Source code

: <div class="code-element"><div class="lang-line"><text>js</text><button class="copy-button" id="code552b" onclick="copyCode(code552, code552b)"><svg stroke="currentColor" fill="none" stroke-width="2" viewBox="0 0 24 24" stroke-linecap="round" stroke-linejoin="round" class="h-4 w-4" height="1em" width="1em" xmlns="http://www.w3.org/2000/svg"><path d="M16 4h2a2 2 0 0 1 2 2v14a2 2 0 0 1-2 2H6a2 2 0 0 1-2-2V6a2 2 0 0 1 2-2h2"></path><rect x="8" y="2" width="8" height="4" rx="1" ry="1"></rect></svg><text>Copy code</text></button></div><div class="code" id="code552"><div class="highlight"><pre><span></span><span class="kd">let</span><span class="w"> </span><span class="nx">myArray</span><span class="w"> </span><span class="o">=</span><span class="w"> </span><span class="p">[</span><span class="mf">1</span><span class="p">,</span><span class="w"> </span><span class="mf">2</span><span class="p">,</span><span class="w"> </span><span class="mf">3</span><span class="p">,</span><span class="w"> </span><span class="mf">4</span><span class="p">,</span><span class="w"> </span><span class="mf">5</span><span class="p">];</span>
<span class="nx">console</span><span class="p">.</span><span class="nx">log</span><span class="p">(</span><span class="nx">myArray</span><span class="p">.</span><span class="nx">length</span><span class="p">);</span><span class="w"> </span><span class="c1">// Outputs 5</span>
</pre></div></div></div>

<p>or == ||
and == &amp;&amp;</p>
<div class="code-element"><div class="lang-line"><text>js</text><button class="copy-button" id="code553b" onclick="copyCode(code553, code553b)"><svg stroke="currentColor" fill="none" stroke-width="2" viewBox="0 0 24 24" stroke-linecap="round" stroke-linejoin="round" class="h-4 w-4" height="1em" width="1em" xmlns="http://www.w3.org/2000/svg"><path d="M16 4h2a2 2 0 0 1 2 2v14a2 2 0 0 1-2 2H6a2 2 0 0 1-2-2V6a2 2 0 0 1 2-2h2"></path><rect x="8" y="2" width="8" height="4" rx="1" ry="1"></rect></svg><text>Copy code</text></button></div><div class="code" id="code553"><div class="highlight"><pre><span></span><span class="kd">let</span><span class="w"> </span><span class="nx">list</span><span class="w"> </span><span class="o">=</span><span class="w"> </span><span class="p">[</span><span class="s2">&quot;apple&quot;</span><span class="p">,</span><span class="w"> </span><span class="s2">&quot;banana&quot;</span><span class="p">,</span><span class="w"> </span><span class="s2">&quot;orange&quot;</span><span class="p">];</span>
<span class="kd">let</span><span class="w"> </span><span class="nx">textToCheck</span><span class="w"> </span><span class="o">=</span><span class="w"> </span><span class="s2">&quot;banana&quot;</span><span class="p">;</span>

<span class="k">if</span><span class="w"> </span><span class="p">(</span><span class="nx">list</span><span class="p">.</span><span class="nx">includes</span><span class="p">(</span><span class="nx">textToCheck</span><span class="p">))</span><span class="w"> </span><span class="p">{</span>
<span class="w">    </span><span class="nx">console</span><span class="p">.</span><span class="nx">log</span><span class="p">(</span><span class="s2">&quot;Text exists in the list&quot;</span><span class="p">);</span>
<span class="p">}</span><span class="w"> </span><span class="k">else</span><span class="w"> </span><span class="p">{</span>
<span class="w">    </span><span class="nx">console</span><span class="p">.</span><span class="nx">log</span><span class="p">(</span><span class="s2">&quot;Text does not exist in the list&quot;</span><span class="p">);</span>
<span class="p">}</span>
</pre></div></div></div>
* * * * * * * * *
» **TASK BRIEF**: The records above must be transcribed without a single omission.

» **REPLY TO THE EXERCISE**:
Source code

: <div class="code-element"><div class="lang-line"><text>js</text><button class="copy-button" id="code552b" onclick="copyCode(code552, code552b)"><svg stroke="currentColor" fill="none" stroke-width="2" viewBox="0 0 24 24" stroke-linecap="round" stroke-linejoin="round" class="h-4 w-4" height="1em" width="1em" xmlns="http://www.w3.org/2000/svg"><path d="M16 4h2a2 2 0 0 1 2 2v14a2 2 0 0 1-2 2H6a2 2 0 0 1-2-2V6a2 2 0 0 1 2-2h2"></path><rect x="8" y="2" width="8" height="4" rx="1" ry="1"></rect></svg><text>Copy code</text></button></div><div class="code" id="code552"><div class="highlight"><pre><span></span><span class="kd">let</span><span class="w"> </span><span class="nx">myArray</span><span class="w"> </span><span class="o">=</span><span class="w"> </span><span class="p">[</span><span class="mf">1</span><span class="p">,</span><span class="w"> </span><span class="mf">2</span><span class="p">,</span><span class="w"> </span><span class="mf">3</span><span class="p">,</span><span class="w"> </span><span class="mf">4</span><span class="p">,</span><span class="w"> </span><span class="mf">5</span><span class="p">];</span>
<span class="nx">console</span><span class="p">.</span><span class="nx">log</span><span class="p">(</span><span class="nx">myArray</span><span class="p">.</span><span class="nx">length</span><span class="p">);</span><span class="w"> </span><span class="c1">// Outputs 5</span>
</pre></div></div></div>

<p>or == ||
and == &amp;&amp;</p>
<div class="code-element"><div class="lang-line"><text>js</text><button class="copy-button" id="code553b" onclick="copyCode(code553, code553b)"><svg stroke="currentColor" fill="none" stroke-width="2" viewBox="0 0 24 24" stroke-linecap="round" stroke-linejoin="round" class="h-4 w-4" height="1em" width="1em" xmlns="http://www.w3.org/2000/svg"><path d="M16 4h2a2 2 0 0 1 2 2v14a2 2 0 0 1-2 2H6a2 2 0 0 1-2-2V6a2 2 0 0 1 2-2h2"></path><rect x="8" y="2" width="8" height="4" rx="1" ry="1"></rect></svg><text>Copy code</text></button></div><div class="code" id="code553"><div class="highlight"><pre><span></span><span class="kd">let</span><span class="w"> </span><span class="nx">list</span><span class="w"> </span><span class="o">=</span><span class="w"> </span><span class="p">[</span><span class="s2">&quot;apple&quot;</span><span class="p">,</span><span class="w"> </span><span class="s2">&quot;banana&quot;</span><span class="p">,</span><span class="w"> </span><span class="s2">&quot;orange&quot;</span><span class="p">];</span>
<span class="kd">let</span><span class="w"> </span><span class="nx">textToCheck</span><span class="w"> </span><span class="o">=</span><span class="w"> </span><span class="s2">&quot;banana&quot;</span><span class="p">;</span>

<span class="k">if</span><span class="w"> </span><span class="p">(</span><span class="nx">list</span><span class="p">.</span><span class="nx">includes</span><span class="p">(</span><span class="nx">textToCheck</span><span class="p">))</span><span class="w"> </span><span class="p">{</span>
<span class="w">    </span><span class="nx">console</span><span class="p">.</span><span class="nx">log</span><span class="p">(</span><span class="s2">&quot;Text exists in the list&quot;</span><span class="p">);</span>
<span class="p">}</span><span class="w"> </span><span class="k">else</span><span class="w"> </span><span class="p">{</span>
<span class="w">    </span><span class="nx">console</span><span class="p">.</span><span class="nx">log</span><span class="p">(</span><span class="s2">&quot;Text does not exist in the list&quot;</span><span class="p">);</span>
<span class="p">}</span>
</pre></div></div></div>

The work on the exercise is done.